# [DIRECTIONS]
Copy exactly the stretch of data below from the line with "[BitLat: Bitrate-adaptivity and" through the line with "Virtual reality papers", including both of those lines.

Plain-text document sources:
*** Begin section ***
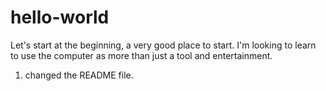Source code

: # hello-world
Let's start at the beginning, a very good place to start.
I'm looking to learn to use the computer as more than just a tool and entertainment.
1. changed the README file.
*** End section ***
*** Begin section ***
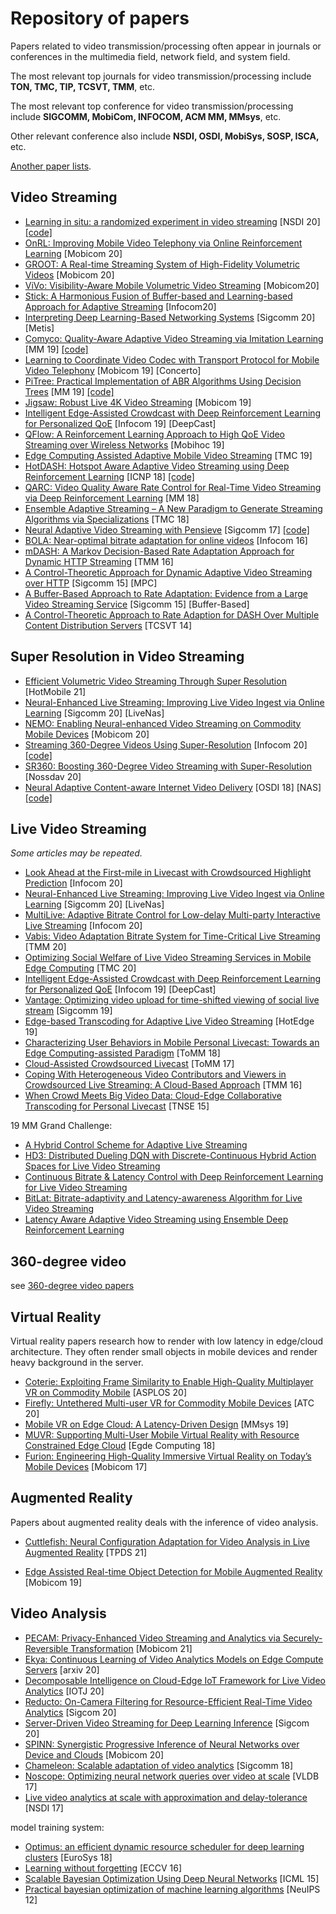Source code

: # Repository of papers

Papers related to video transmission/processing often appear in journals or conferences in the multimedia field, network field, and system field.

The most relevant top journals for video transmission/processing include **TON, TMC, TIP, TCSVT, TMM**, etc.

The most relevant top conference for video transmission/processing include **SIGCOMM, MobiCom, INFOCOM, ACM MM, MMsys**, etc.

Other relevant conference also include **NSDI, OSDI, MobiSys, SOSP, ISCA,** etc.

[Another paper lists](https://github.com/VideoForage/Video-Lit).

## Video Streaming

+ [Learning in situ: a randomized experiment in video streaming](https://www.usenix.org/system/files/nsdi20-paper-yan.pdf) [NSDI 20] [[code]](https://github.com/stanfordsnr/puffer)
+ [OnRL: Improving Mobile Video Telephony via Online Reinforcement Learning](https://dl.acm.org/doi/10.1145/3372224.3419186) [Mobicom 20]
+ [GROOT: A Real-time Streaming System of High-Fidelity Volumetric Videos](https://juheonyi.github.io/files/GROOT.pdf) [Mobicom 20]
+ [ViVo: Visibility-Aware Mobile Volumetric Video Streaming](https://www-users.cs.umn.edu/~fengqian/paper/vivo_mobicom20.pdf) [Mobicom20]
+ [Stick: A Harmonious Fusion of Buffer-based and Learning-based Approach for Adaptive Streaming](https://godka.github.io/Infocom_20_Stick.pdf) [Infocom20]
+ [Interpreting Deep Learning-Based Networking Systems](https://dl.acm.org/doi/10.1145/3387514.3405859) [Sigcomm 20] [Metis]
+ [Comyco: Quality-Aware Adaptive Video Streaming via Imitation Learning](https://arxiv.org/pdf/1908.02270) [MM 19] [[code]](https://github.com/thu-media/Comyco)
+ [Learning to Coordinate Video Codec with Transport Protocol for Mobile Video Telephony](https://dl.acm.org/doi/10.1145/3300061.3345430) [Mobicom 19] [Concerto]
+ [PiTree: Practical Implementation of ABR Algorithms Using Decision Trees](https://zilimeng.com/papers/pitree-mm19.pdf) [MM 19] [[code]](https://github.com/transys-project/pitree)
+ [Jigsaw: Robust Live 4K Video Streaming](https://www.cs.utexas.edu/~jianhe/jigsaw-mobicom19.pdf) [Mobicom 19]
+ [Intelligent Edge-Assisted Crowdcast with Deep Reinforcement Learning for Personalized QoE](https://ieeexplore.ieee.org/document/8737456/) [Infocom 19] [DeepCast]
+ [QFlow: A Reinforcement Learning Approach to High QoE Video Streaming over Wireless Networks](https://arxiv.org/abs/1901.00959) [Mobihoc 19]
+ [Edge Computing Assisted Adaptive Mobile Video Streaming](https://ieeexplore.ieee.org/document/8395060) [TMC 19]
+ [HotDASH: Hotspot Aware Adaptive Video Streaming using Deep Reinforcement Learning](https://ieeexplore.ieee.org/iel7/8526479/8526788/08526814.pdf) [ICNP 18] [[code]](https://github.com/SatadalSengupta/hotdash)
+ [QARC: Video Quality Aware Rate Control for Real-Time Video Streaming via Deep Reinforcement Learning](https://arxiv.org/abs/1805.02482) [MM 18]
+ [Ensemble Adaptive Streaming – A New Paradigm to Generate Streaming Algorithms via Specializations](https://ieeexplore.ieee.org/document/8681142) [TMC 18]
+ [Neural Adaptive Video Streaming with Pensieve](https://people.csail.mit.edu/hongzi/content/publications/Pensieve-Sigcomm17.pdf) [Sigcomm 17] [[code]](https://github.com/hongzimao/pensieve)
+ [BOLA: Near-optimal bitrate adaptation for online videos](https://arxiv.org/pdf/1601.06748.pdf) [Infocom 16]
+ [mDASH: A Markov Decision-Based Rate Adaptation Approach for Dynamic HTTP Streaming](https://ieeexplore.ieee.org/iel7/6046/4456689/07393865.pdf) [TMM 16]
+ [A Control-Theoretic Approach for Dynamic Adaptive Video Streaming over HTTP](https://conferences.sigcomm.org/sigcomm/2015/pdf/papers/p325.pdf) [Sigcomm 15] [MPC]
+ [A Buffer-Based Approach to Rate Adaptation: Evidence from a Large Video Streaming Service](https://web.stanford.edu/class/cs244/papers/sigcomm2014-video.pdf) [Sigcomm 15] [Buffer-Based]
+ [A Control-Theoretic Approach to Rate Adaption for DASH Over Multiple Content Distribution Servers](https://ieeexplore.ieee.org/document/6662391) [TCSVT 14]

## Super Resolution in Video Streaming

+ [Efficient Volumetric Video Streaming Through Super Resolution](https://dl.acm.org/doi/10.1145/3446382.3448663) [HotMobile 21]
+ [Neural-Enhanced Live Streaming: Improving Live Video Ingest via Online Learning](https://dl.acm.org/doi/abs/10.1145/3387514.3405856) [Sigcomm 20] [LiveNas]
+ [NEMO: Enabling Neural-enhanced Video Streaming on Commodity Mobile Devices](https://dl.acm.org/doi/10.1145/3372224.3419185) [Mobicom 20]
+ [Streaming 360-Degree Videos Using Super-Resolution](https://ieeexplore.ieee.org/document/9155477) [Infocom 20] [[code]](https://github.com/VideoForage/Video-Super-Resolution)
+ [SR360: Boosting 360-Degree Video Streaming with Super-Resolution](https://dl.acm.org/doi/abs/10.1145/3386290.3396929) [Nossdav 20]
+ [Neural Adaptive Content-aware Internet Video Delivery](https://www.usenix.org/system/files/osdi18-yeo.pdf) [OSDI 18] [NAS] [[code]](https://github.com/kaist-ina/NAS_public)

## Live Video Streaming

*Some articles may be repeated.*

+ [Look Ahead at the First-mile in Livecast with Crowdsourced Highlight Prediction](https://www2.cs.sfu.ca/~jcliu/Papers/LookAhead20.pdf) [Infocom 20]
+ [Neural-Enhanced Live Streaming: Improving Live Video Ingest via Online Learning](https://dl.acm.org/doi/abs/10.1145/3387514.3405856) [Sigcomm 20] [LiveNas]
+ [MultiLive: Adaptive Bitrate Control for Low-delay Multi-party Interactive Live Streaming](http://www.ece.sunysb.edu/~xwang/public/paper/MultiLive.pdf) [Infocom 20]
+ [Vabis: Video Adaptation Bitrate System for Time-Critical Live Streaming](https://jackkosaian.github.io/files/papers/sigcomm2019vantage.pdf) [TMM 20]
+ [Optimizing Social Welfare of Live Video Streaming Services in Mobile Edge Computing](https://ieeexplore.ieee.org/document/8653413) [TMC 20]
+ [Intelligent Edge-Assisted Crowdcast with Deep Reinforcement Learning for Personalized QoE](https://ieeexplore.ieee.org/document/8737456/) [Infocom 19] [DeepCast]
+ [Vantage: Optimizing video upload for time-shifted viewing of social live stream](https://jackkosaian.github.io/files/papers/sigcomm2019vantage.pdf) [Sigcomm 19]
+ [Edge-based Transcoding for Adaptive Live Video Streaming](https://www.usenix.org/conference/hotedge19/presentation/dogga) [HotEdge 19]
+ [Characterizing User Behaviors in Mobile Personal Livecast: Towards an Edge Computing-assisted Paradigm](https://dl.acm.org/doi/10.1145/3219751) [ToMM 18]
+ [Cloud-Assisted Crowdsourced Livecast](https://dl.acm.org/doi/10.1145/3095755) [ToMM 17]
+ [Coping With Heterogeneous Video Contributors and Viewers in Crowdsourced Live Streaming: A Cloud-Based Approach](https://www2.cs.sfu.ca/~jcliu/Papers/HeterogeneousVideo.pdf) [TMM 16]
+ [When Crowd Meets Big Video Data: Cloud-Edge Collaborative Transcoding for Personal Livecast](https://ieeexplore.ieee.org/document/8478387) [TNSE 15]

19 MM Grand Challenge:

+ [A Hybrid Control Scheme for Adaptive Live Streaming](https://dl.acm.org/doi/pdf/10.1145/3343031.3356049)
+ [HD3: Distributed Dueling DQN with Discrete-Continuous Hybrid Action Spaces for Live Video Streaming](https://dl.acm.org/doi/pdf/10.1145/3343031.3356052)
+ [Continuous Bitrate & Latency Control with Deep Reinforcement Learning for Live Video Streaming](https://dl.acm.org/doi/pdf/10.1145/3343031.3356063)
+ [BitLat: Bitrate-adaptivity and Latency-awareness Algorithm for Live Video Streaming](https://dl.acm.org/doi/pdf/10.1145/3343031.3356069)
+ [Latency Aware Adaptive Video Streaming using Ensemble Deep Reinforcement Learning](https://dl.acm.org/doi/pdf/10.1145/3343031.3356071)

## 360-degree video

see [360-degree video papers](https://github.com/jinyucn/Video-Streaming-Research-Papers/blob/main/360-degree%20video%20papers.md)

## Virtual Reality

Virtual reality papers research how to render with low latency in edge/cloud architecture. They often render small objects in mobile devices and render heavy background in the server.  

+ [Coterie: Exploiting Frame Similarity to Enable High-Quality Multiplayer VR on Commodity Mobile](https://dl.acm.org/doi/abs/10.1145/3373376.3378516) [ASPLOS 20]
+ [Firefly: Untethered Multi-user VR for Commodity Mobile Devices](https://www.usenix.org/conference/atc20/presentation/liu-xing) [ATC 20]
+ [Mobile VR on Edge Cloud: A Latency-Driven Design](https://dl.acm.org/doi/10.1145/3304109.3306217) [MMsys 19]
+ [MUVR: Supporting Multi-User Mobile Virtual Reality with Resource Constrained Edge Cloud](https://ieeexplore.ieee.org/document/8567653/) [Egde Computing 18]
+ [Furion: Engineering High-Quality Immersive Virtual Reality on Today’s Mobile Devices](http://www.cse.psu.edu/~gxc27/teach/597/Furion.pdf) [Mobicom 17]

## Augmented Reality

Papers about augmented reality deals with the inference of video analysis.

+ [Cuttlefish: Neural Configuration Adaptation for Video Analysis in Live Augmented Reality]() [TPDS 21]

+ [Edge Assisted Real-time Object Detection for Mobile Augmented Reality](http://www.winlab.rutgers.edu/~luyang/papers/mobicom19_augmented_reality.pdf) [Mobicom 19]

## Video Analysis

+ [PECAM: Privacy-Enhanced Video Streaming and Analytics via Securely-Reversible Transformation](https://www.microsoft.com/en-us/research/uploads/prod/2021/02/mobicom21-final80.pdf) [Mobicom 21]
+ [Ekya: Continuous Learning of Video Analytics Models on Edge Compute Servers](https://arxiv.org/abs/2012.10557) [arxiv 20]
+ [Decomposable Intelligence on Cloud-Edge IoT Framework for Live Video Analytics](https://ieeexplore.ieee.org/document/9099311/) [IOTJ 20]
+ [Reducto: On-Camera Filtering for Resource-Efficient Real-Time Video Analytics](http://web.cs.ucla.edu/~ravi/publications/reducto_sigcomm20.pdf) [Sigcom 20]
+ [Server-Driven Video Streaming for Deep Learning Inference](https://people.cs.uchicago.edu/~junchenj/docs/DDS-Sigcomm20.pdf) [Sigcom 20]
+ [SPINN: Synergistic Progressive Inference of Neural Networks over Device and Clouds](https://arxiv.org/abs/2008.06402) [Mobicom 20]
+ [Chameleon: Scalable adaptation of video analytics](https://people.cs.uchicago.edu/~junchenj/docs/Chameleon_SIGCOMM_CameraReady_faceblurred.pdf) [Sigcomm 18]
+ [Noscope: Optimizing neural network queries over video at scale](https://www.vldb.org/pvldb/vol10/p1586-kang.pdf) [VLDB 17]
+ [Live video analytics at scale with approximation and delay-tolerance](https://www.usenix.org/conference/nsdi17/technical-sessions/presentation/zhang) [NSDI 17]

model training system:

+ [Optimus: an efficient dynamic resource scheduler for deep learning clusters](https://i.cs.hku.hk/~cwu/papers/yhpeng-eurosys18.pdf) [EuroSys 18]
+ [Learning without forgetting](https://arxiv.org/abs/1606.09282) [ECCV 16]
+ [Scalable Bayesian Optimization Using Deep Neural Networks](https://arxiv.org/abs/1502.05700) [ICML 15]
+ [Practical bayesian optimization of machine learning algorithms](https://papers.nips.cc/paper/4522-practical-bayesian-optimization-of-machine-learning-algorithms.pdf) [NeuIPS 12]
*** End section ***
# [RESPONSE TO THE EXERCISE]
+ [BitLat: Bitrate-adaptivity and Latency-awareness Algorithm for Live Video Streaming](https://dl.acm.org/doi/pdf/10.1145/3343031.3356069)
+ [Latency Aware Adaptive Video Streaming using Ensemble Deep Reinforcement Learning](https://dl.acm.org/doi/pdf/10.1145/3343031.3356071)

## 360-degree video

see [360-degree video papers](https://github.com/jinyucn/Video-Streaming-Research-Papers/blob/main/360-degree%20video%20papers.md)

## Virtual Reality

Virtual reality papers research how to render with low latency in edge/cloud architecture. They often render small objects in mobile devices and render heavy background in the server.  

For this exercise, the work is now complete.